The stemming algorithm

The Norwegian alphabet includes the following additional letters,

æ å ø

The following letters are vowels:

a e ê i o ò ó ô u y æ å ø

R2 is not used. R1 is set up by the following steps:

If the word contains an apostrophe, R1 is set to start after the first apostrophe.
Otherwise, R1 is set in the standard way (see note).
In either case, R1 is then adjusted so that the region before it contains at least 3 characters.

Define a valid s-ending as one of

b c d f g h j l m n o p t v y z,
or r not preceded by e,
or k not preceded by a vowel.

Do each of steps 1, 2, 3 and 4.

Step 1:

Search for the longest among the following suffixes in R1, and perform the action indicated.

(a) a e ede ande ende ane ene hetene en heten ar er heter as es edes endes enes hetenes ens hetens ets et het ast

delete

(b) ers

check the suffix preceding ers and perform the action indicated for the first match found (note that the suffixes in (i) serve as exceptions to some suffixes in (ii)):

(i) giv hav skap: delete ers suffix
(ii) amm ast ind kap kk lt nk omm pp v øst: do nothing
(iii) if none of these suffixes are present: delete ers suffix

(c) s

delete if preceded by a valid s-ending

(d) erte ert

replace with er

(Note that only the suffix needs to be in R1, the letter of the valid s-ending is not required to be.)

Step 2:

If the word ends dt or vt in R1, delete the t.

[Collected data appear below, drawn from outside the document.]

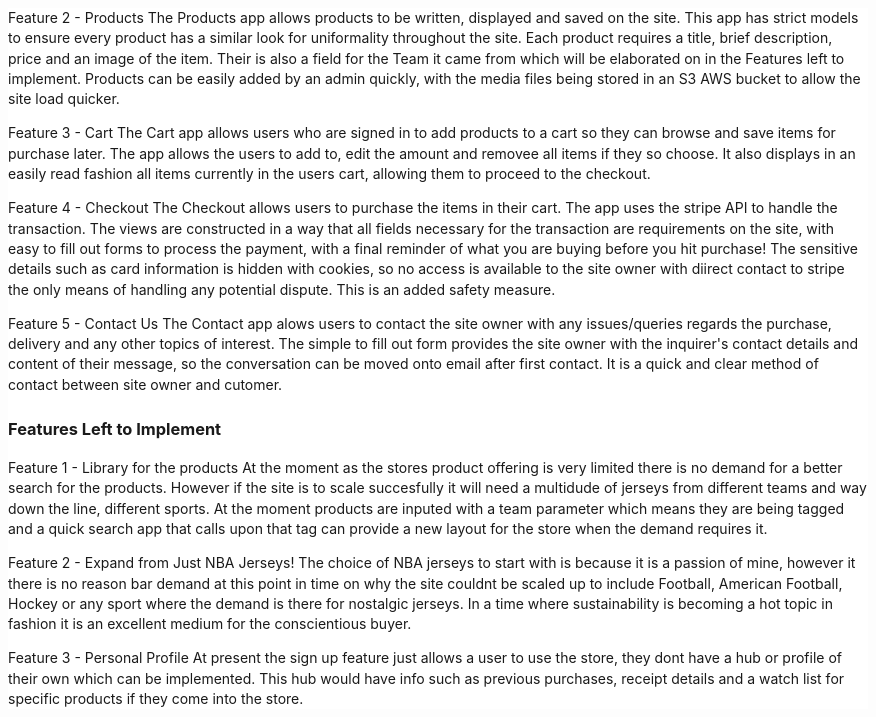 
Feature 2 - Products
  The Products app allows products to be written, displayed and saved on the site. This app has strict models to ensure every product has a similar look for uniformality throughout the site. Each product requires a title, brief description, price and an image of the item. Their is also a field for the Team it came from which will be elaborated on in the Features left to implement. Products can be easily added by an admin quickly, with the media files being stored in an S3 AWS bucket to allow the site load quicker. 


Feature 3 - Cart
  The Cart app allows users who are signed in to add products to a cart so they can browse and save items for purchase later. The app allows the users to add to, edit the amount and removee all items if they so choose. It also displays in an easily read fashion all items currently in the users cart, allowing them to proceed to the checkout.
  
  
Feature 4 - Checkout
    The Checkout allows users to purchase the items in their cart. The app uses the stripe API to handle the transaction. 
The views are constructed in a way that all fields necessary for the transaction are requirements on the site, with easy to fill out forms to process the payment, with a final reminder of what you are buying before you hit purchase!
The sensitive details such as card information is hidden with cookies, so no access is available to the site owner with diirect contact to stripe the only means of handling any potential dispute. This is an added safety measure.

Feature 5 - Contact Us
  The Contact app alows users to contact the site owner with any issues/queries regards the purchase, delivery and any other topics of interest. The simple to fill out form provides the site owner with the inquirer's contact details and content of their message, so the conversation can be moved onto email after first contact. It is a quick and clear method of contact between site owner and cutomer.
  
  
### Features Left to Implement

  Feature 1 - Library for the products
    At the moment as the stores product offering is very limited there is no demand for a better search for the products.
However if the site is to scale succesfully it will need a multidude of jerseys from different teams and way down the line, different sports. At the moment products are inputed with a team parameter which means they are being tagged and a quick search app that calls upon that tag can provide a new layout for the store when the demand requires it.


Feature 2 - Expand from Just NBA Jerseys!
  The choice of NBA jerseys to start with is because it is a passion of mine, however it there is no reason bar demand at this point in time on why the site couldnt be scaled up to include Football, American Football, Hockey or any sport where the demand is there for nostalgic jerseys. In a time where sustainability is becoming a hot topic in fashion it is an excellent medium for the conscientious buyer.
  
Feature 3 - Personal Profile
  At present the sign up feature just allows a user to use the store, they dont have a hub or profile of their own which can be implemented. This hub would have info such as previous purchases, receipt details and a watch list for specific products if they come into the store.
  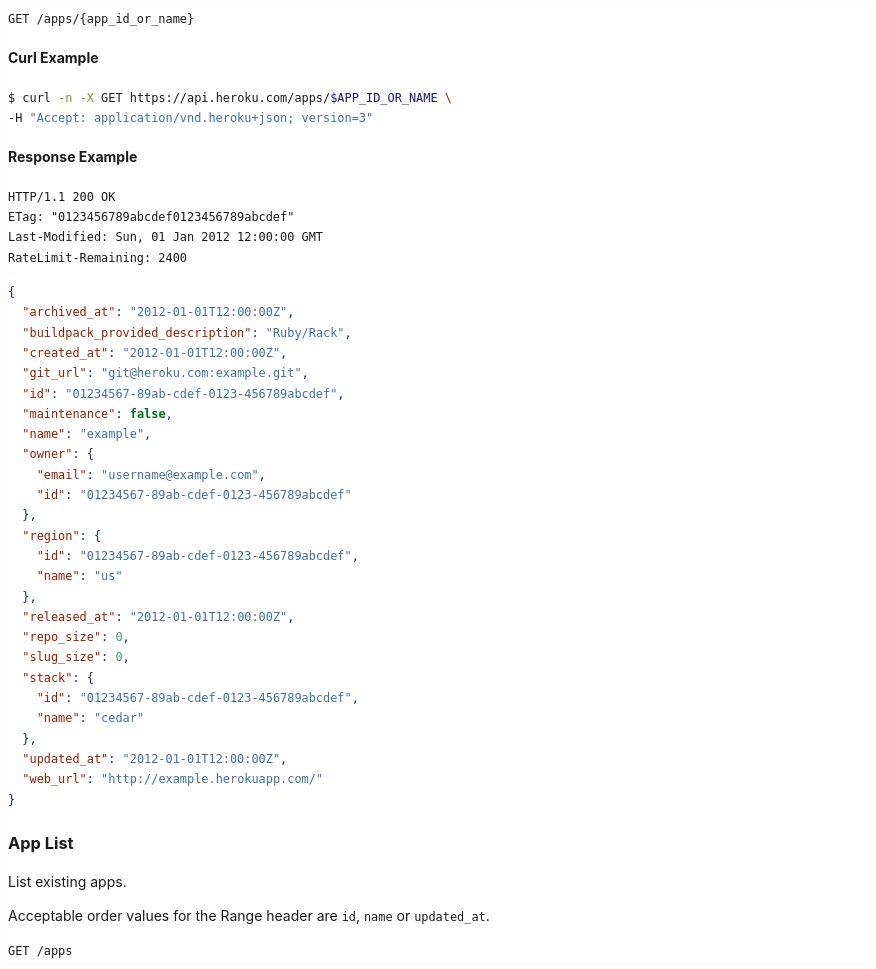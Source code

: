 
```
GET /apps/{app_id_or_name}
```


#### Curl Example
```bash
$ curl -n -X GET https://api.heroku.com/apps/$APP_ID_OR_NAME \
-H "Accept: application/vnd.heroku+json; version=3"
```

#### Response Example
```
HTTP/1.1 200 OK
ETag: "0123456789abcdef0123456789abcdef"
Last-Modified: Sun, 01 Jan 2012 12:00:00 GMT
RateLimit-Remaining: 2400
```
```json
{
  "archived_at": "2012-01-01T12:00:00Z",
  "buildpack_provided_description": "Ruby/Rack",
  "created_at": "2012-01-01T12:00:00Z",
  "git_url": "git@heroku.com:example.git",
  "id": "01234567-89ab-cdef-0123-456789abcdef",
  "maintenance": false,
  "name": "example",
  "owner": {
    "email": "username@example.com",
    "id": "01234567-89ab-cdef-0123-456789abcdef"
  },
  "region": {
    "id": "01234567-89ab-cdef-0123-456789abcdef",
    "name": "us"
  },
  "released_at": "2012-01-01T12:00:00Z",
  "repo_size": 0,
  "slug_size": 0,
  "stack": {
    "id": "01234567-89ab-cdef-0123-456789abcdef",
    "name": "cedar"
  },
  "updated_at": "2012-01-01T12:00:00Z",
  "web_url": "http://example.herokuapp.com/"
}
```

### App List
List existing apps.

Acceptable order values for the Range header are `id`, `name` or `updated_at`.

```
GET /apps
```

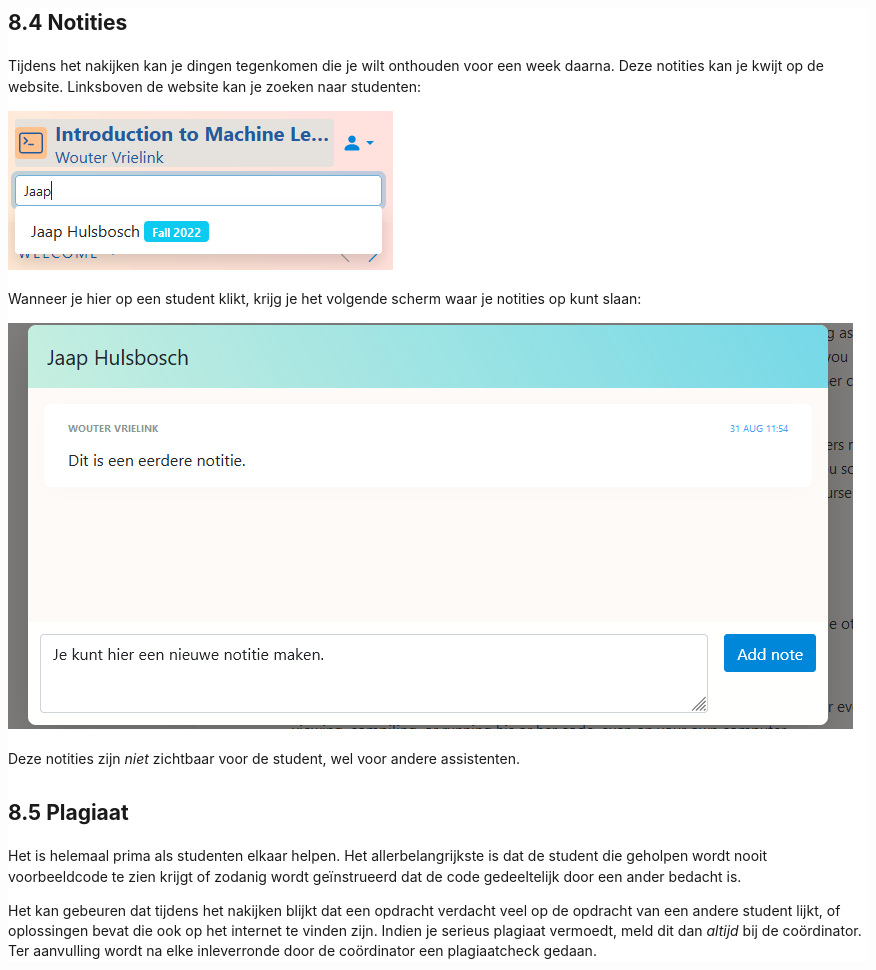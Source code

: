 ## 8.4 Notities

Tijdens het nakijken kan je dingen tegenkomen die je wilt onthouden voor een week daarna. Deze notities kan je kwijt op de website. Linksboven de website kan je zoeken naar studenten:

![](images/search.png)

Wanneer je hier op een student klikt, krijg je het volgende scherm waar je notities op kunt slaan:

![](images/notities.png)

Deze notities zijn _niet_ zichtbaar voor de student, wel voor andere assistenten.

## 8.5 Plagiaat

Het is helemaal prima als studenten elkaar helpen. Het allerbelangrijkste is dat de student die geholpen wordt nooit voorbeeldcode te zien krijgt of zodanig wordt geïnstrueerd dat de code gedeeltelijk door een ander bedacht is.

Het kan gebeuren dat tijdens het nakijken blijkt dat een opdracht verdacht veel op de opdracht van een andere student lijkt, of oplossingen bevat die ook op het internet te vinden zijn. Indien je serieus plagiaat vermoedt, meld dit dan _altijd_ bij de coördinator. Ter aanvulling wordt na elke inleverronde door de coördinator een plagiaatcheck gedaan.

(For example, meldt → meld, operativt → operativ)

Step 3:

Search for the longest among the following suffixes in R1, and if found, delete.

leg eleg ig eig lig elig els lov elov slov hetslov

Step 4: apostrophe

If the word ends with an apostrophe (') then remove it.

(For example, cd'en → cd' (step 1) → cd in this step.)

Design Notes

This algorithm aims to stem both Bokmål and Nynorsk, which are the two legally-recognised forms of written Norwegian.

Some other accented vowels are used in a small number of Norwegian words but these are deliberately not included in the list of vowels for this algorithm. This is not due to the small number of affected words but because including them doesn't actually improve the results of stemming. In most cases it would make no difference, but for é the reasoning is more subtle. Including it would make one difference - it would conflate forms of léta (to paint) but lét is both the imperative of léta and the past tense of la (to let/allow) so overall this conflation doesn't seem an improvement.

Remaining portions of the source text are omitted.